My mother raised me as a Christian, but I think I’d become one, regardless, after reading Luke 23.

There, we find Jesus on the cross, betrayed and persecuted and tortured and dying, and Jesus looks heavenward and says, “Forgive them, Father, for they know not what they do.”

The humility! The God of Heaven and Earth, deserving of all praise and capable of all power, hangs humiliated and dying on the cross. But, rather than asking God to send down hellfire and exact revenge, he asks God to forgive them.

That’s the scene that always came to mind back when people used to wear those What Would Jesus Do bracelets. That’s the Christ I want to more closely emulate.

I’m rarely successful.

I’m not strong enough.

But others are.

In this world of craven political, cultural, racial, generational, economic, and geographic divide, with brothers and sisters and parents and children no longer speaking to one another because of conflicting beliefs, I’m always on the hunt for stories of forgiveness.

I thirst for such stories, hoping for some clue to explain what makes others so capable of what I struggle so mightily to do.

This week, two stories come to mind:

First, a reader shared with me an Associated Press story out of Frederick, Maryland, near the scene of a Civil War battle that killed 23,000 people, America’s bloodiest day.

There, a 73-year-old progressive and a 59-year-old, QAnon-flirting conservative make intentional strides to live with their distaste for one another’s politics and find a way to respect one another (read the full story here: https://tinyurl.com/4uvbmndv). A reporter was present when the two sparred briefly over claims of November election-rigging and still told each other they loved each other when they parted ways.

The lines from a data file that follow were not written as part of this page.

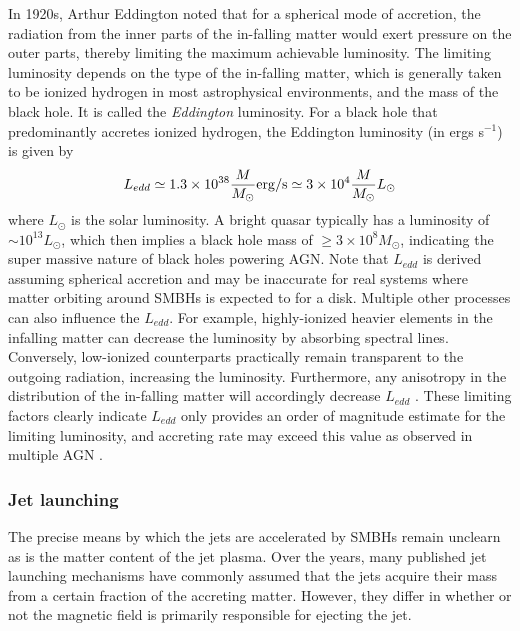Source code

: In 1920s, Arthur Eddington noted that for a spherical mode of accretion, the radiation from the inner parts of the in-falling matter would exert pressure on the outer parts, thereby limiting the maximum achievable luminosity. The limiting luminosity depends on the type of the in-falling matter, which is generally taken to be ionized hydrogen in most astrophysical environments, and the mass of the black hole. It is called the \textit{Eddington} luminosity. For a black hole that predominantly accretes ionized hydrogen, the Eddington luminosity (in ergs s$^{-1}$) is given by
\begin{equation}
    L_{edd}\simeq1.3\times10^{38}\frac{M}{M_\odot}{\rm erg/
    s} 
    \simeq 3\times10^4\frac{M}{M_\odot}L_\odot
\end{equation}
where $L_\odot$ is the solar luminosity. A bright quasar typically has a luminosity of $\sim10^{13}L_\odot$, which then implies a black hole mass of  $\geq3\times10^8M_\odot$, indicating the super massive nature of black holes powering AGN. Note that $L_{edd}$ is derived assuming spherical accretion and may be inaccurate for real systems where matter orbiting around SMBHs is expected to for a disk. Multiple other processes can also influence the $L_{edd}$. For example, highly-ionized heavier elements in the infalling matter can decrease the luminosity by absorbing spectral lines. Conversely, low-ionized counterparts practically remain transparent to the outgoing radiation, increasing the luminosity. Furthermore, any anisotropy in the distribution of the in-falling matter will accordingly decrease $L_{edd}$ \citep{frank2002accretion}. These limiting factors clearly indicate $L_{edd}$ only provides an order of magnitude estimate for the limiting luminosity, and accreting rate may exceed this value as observed in multiple AGN \citep[e.g.,][]{2014ApJ...793..108W,liu2021observational} . 
\subsubsection{Jet launching}
The precise means by which the jets are accelerated by SMBHs remain unclearn as is the matter content of the jet plasma. Over the years, many published jet launching mechanisms have commonly assumed that the jets acquire their mass from a certain fraction of the accreting matter. However, they differ in whether or not the magnetic field is primarily responsible for ejecting the jet.

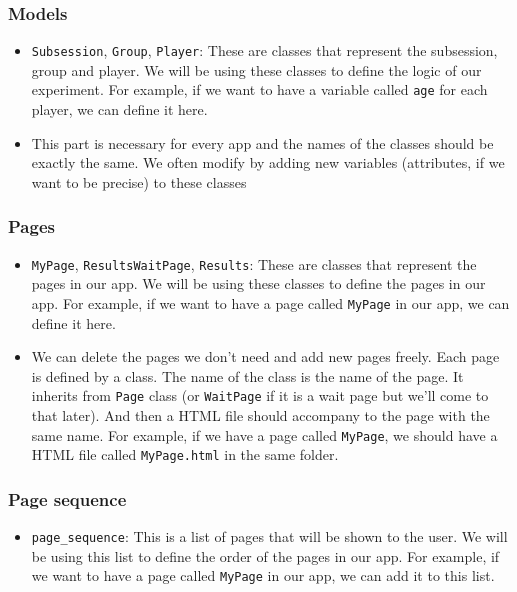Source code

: \documentclass[
  letterpaper,
  DIV=11,
  numbers=noendperiod]{scrreprt}
\providecommand{\tightlist}{%
  \setlength{\itemsep}{0pt}\setlength{\parskip}{0pt}}\usepackage{longtable,booktabs,array}
\begin{document}
\hypertarget{models}{%
\subsubsection{Models}\label{models}}

\begin{itemize}
\item
  \texttt{Subsession}, \texttt{Group}, \texttt{Player}: These are
  classes that represent the subsession, group and player. We will be
  using these classes to define the logic of our experiment. For
  example, if we want to have a variable called \texttt{age} for each
  player, we can define it here.
\item
  This part is necessary for every app and the names of the classes
  should be exactly the same. We often modify by adding new variables
  (attributes, if we want to be precise) to these classes
\end{itemize}

\hypertarget{pages}{%
\subsubsection{Pages}\label{pages}}

\begin{itemize}
\item
  \texttt{MyPage}, \texttt{ResultsWaitPage}, \texttt{Results}: These are
  classes that represent the pages in our app. We will be using these
  classes to define the pages in our app. For example, if we want to
  have a page called \texttt{MyPage} in our app, we can define it here.
\item
  We can delete the pages we don't need and add new pages freely. Each
  page is defined by a class. The name of the class is the name of the
  page. It inherits from \texttt{Page} class (or \texttt{WaitPage} if it
  is a wait page but we'll come to that later). And then a HTML file
  should accompany to the page with the same name. For example, if we
  have a page called \texttt{MyPage}, we should have a HTML file called
  \texttt{MyPage.html} in the same folder.
\end{itemize}

\hypertarget{page-sequence}{%
\subsubsection{Page sequence}\label{page-sequence}}

\begin{itemize}
\tightlist
\item
  \texttt{page\_sequence}: This is a list of pages that will be shown to
  the user. We will be using this list to define the order of the pages
  in our app. For example, if we want to have a page called
  \texttt{MyPage} in our app, we can add it to this list.
\end{itemize}
\end{document}
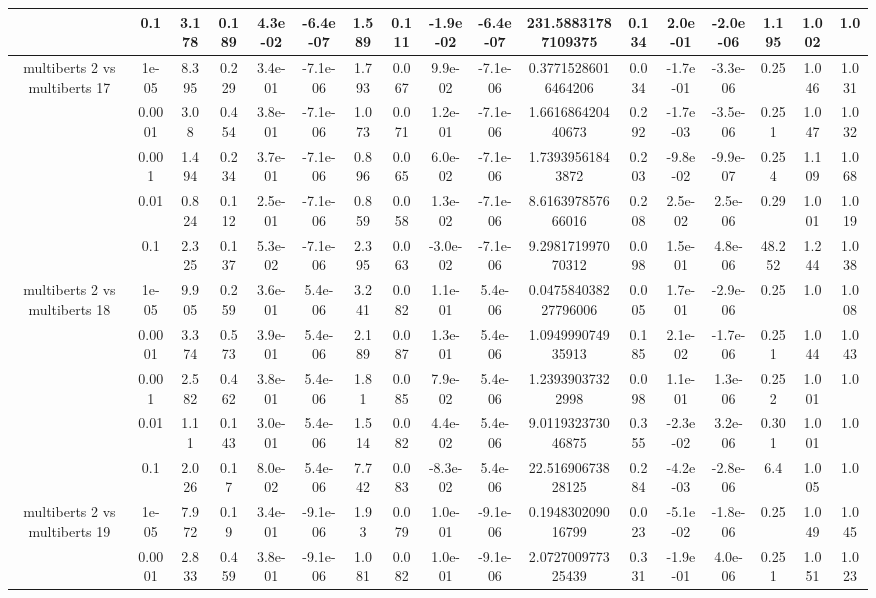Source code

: \begin{tabular}{|c|c|c|c|c|c|c|c|c|c|c|c|c|c|c|c|c|}
 & 0.1 & 3.178 & 0.189 & 4.3e-02 & -6.4e-07 & 1.589 & 0.111 & -1.9e-02 & -6.4e-07 & 231.58831787109375 & 0.134 & 2.0e-01 & -2.0e-06 & 1.195 & 1.002 & 1.0 \\
\hline
\multirow{5}{*}{multiberts 2 vs multiberts 17} & 1e-05 & 8.395 & 0.229 & 3.4e-01 & -7.1e-06 & 1.793 & 0.067 & 9.9e-02 & -7.1e-06 & 0.37715286016464206 & 0.034 & -1.7e-01 & -3.3e-06 & 0.25 & 1.046 & 1.031 \\
 & 0.0001 & 3.08 & 0.454 & 3.8e-01 & -7.1e-06 & 1.073 & 0.071 & 1.2e-01 & -7.1e-06 & 1.661686420440673 & 0.292 & -1.7e-03 & -3.5e-06 & 0.251 & 1.047 & 1.032 \\
 & 0.001 & 1.494 & 0.234 & 3.7e-01 & -7.1e-06 & 0.896 & 0.065 & 6.0e-02 & -7.1e-06 & 1.73939561843872 & 0.203 & -9.8e-02 & -9.9e-07 & 0.254 & 1.109 & 1.068 \\
 & 0.01 & 0.824 & 0.112 & 2.5e-01 & -7.1e-06 & 0.859 & 0.058 & 1.3e-02 & -7.1e-06 & 8.616397857666016 & 0.208 & 2.5e-02 & 2.5e-06 & 0.29 & 1.001 & 1.019 \\
 & 0.1 & 2.325 & 0.137 & 5.3e-02 & -7.1e-06 & 2.395 & 0.063 & -3.0e-02 & -7.1e-06 & 9.298171997070312 & 0.098 & 1.5e-01 & 4.8e-06 & 48.252 & 1.244 & 1.038 \\
\hline
\multirow{5}{*}{multiberts 2 vs multiberts 18} & 1e-05 & 9.905 & 0.259 & 3.6e-01 & 5.4e-06 & 3.241 & 0.082 & 1.1e-01 & 5.4e-06 & 0.047584038227796006 & 0.005 & 1.7e-01 & -2.9e-06 & 0.25 & 1.0 & 1.008 \\
 & 0.0001 & 3.374 & 0.573 & 3.9e-01 & 5.4e-06 & 2.189 & 0.087 & 1.3e-01 & 5.4e-06 & 1.094999074935913 & 0.185 & 2.1e-02 & -1.7e-06 & 0.251 & 1.044 & 1.043 \\
 & 0.001 & 2.582 & 0.462 & 3.8e-01 & 5.4e-06 & 1.81 & 0.085 & 7.9e-02 & 5.4e-06 & 1.23939037322998 & 0.098 & 1.1e-01 & 1.3e-06 & 0.252 & 1.001 & 1.0 \\
 & 0.01 & 1.11 & 0.143 & 3.0e-01 & 5.4e-06 & 1.514 & 0.082 & 4.4e-02 & 5.4e-06 & 9.011932373046875 & 0.355 & -2.3e-02 & 3.2e-06 & 0.301 & 1.001 & 1.0 \\
 & 0.1 & 2.026 & 0.17 & 8.0e-02 & 5.4e-06 & 7.742 & 0.083 & -8.3e-02 & 5.4e-06 & 22.51690673828125 & 0.284 & -4.2e-03 & -2.8e-06 & 6.4 & 1.005 & 1.0 \\
\hline
\multirow{5}{*}{multiberts 2 vs multiberts 19} & 1e-05 & 7.972 & 0.19 & 3.4e-01 & -9.1e-06 & 1.93 & 0.079 & 1.0e-01 & -9.1e-06 & 0.194830209016799 & 0.023 & -5.1e-02 & -1.8e-06 & 0.25 & 1.049 & 1.045 \\
 & 0.0001 & 2.833 & 0.459 & 3.8e-01 & -9.1e-06 & 1.081 & 0.082 & 1.0e-01 & -9.1e-06 & 2.072700977325439 & 0.331 & -1.9e-01 & 4.0e-06 & 0.251 & 1.051 & 1.023 \\

\end{tabular}
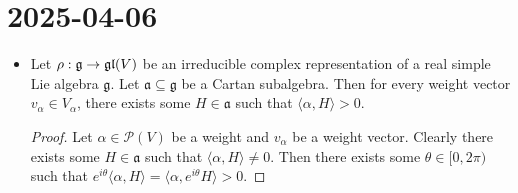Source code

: \documentclass{report}
\begin{document}
\section{2025-04-06}
\begin{itemize}
    \item
    \begin{lemma}
        Let $\rho: \mathfrak g \to \operatorname{{\mathfrak{gl}}}(V)$ be an irreducible complex representation of a real simple Lie algebra $\mathfrak g$.
        Let $\mathfrak a \subseteq \mathfrak g$ be a Cartan subalgebra.
        Then for every weight vector $v_\alpha \in V_\alpha$, there exists some $H \in \mathfrak a$ such that $\langle \alpha, H \rangle > 0$.
    \end{lemma}
    \begin{proof}
        Let $\alpha \in \mathcal P(V)$ be a weight and $v_\alpha$ be a weight vector.
        Clearly there exists some $H \in \mathfrak a$ such that $\langle \alpha, H \rangle \neq 0$.
        Then there exists some $\theta \in [0, 2\pi)$ such that $e^{i \theta} \langle \alpha, H \rangle = \langle \alpha, e^{i \theta} H \rangle > 0$.
    \end{proof}
\end{itemize}
\end{document}
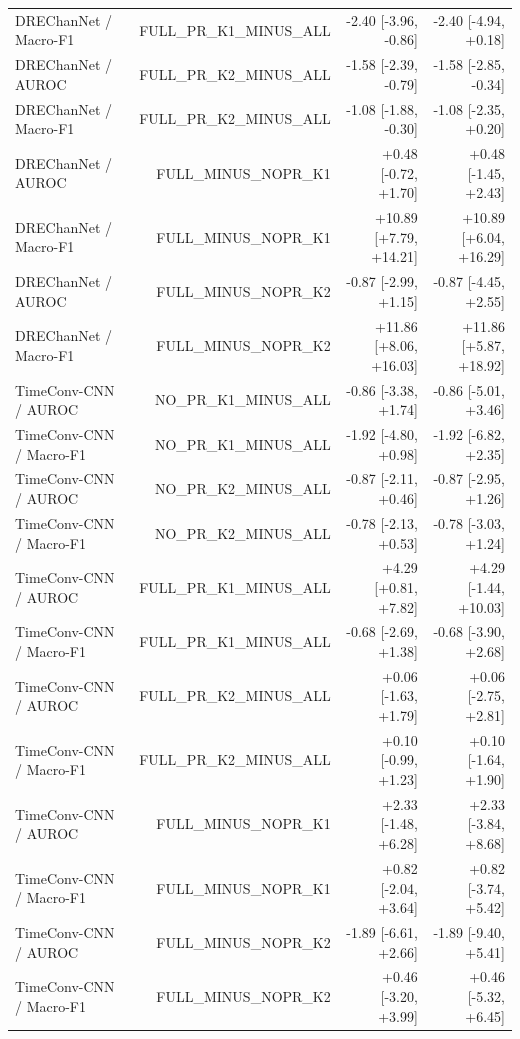 \begin{table}[t]
\begin{tabular}{lrrr}
DREChanNet / Macro-F1 & FULL\_PR\_K1\_MINUS\_ALL & -2.40 [-3.96, -0.86] & -2.40 [-4.94, +0.18] \\
DREChanNet / AUROC & FULL\_PR\_K2\_MINUS\_ALL & -1.58 [-2.39, -0.79] & -1.58 [-2.85, -0.34] \\
DREChanNet / Macro-F1 & FULL\_PR\_K2\_MINUS\_ALL & -1.08 [-1.88, -0.30] & -1.08 [-2.35, +0.20] \\
DREChanNet / AUROC & FULL\_MINUS\_NOPR\_K1 & +0.48 [-0.72, +1.70] & +0.48 [-1.45, +2.43] \\
DREChanNet / Macro-F1 & FULL\_MINUS\_NOPR\_K1 & +10.89 [+7.79, +14.21] & +10.89 [+6.04, +16.29] \\
DREChanNet / AUROC & FULL\_MINUS\_NOPR\_K2 & -0.87 [-2.99, +1.15] & -0.87 [-4.45, +2.55] \\
DREChanNet / Macro-F1 & FULL\_MINUS\_NOPR\_K2 & +11.86 [+8.06, +16.03] & +11.86 [+5.87, +18.92] \\
TimeConv-CNN / AUROC & NO\_PR\_K1\_MINUS\_ALL & -0.86 [-3.38, +1.74] & -0.86 [-5.01, +3.46] \\
TimeConv-CNN / Macro-F1 & NO\_PR\_K1\_MINUS\_ALL & -1.92 [-4.80, +0.98] & -1.92 [-6.82, +2.35] \\
TimeConv-CNN / AUROC & NO\_PR\_K2\_MINUS\_ALL & -0.87 [-2.11, +0.46] & -0.87 [-2.95, +1.26] \\
TimeConv-CNN / Macro-F1 & NO\_PR\_K2\_MINUS\_ALL & -0.78 [-2.13, +0.53] & -0.78 [-3.03, +1.24] \\
TimeConv-CNN / AUROC & FULL\_PR\_K1\_MINUS\_ALL & +4.29 [+0.81, +7.82] & +4.29 [-1.44, +10.03] \\
TimeConv-CNN / Macro-F1 & FULL\_PR\_K1\_MINUS\_ALL & -0.68 [-2.69, +1.38] & -0.68 [-3.90, +2.68] \\
TimeConv-CNN / AUROC & FULL\_PR\_K2\_MINUS\_ALL & +0.06 [-1.63, +1.79] & +0.06 [-2.75, +2.81] \\
TimeConv-CNN / Macro-F1 & FULL\_PR\_K2\_MINUS\_ALL & +0.10 [-0.99, +1.23] & +0.10 [-1.64, +1.90] \\
TimeConv-CNN / AUROC & FULL\_MINUS\_NOPR\_K1 & +2.33 [-1.48, +6.28] & +2.33 [-3.84, +8.68] \\
TimeConv-CNN / Macro-F1 & FULL\_MINUS\_NOPR\_K1 & +0.82 [-2.04, +3.64] & +0.82 [-3.74, +5.42] \\
TimeConv-CNN / AUROC & FULL\_MINUS\_NOPR\_K2 & -1.89 [-6.61, +2.66] & -1.89 [-9.40, +5.41] \\
TimeConv-CNN / Macro-F1 & FULL\_MINUS\_NOPR\_K2 & +0.46 [-3.20, +3.99] & +0.46 [-5.32, +6.45] \\
\bottomrule
\end{tabular}
\end{table}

Later, I came across a story from NPR (https://tinyurl.com/3saw5pm2) about a father in southern California who forgave and befriended his son’s killer.

“After our first meeting, my stride was much bouncier leaving the prison than the one I’d walked in with,” the father told his son’s killer. “It was a gift, and I honor you for doing that.”

Not only does the father forgive his son’s killer, but he thanks the killer for letting him forgive him, as though forgiveness is a gift to the forgiver, not the forgiven.

Which it is, I suppose. That’s what all the proverbs tell us.

But it’s so hard to feel that way.

We hold onto resentment because we don’t want to give them the satisfaction of being forgiven.

We hold onto our anger toward those with different politics because we feel like anything else concedes their positions.

I am often guilty of both of those things.

So I devour stories like those out of Maryland and California, wondering about the characters. Were they trained in the seminary? Part of some devout orthodox religion? Did a traumatic injury permanently damage the part of their brain where resentment is stored?

In Maryland, the progressive is a retired statistician raised by a Jehovah’s Witness and an atheist. The conservative is a paralegal investigator for a government contractor who feels guided by God in her pursuit of what she thinks is the truth and her friend, the progressive, calls conspiracy theories.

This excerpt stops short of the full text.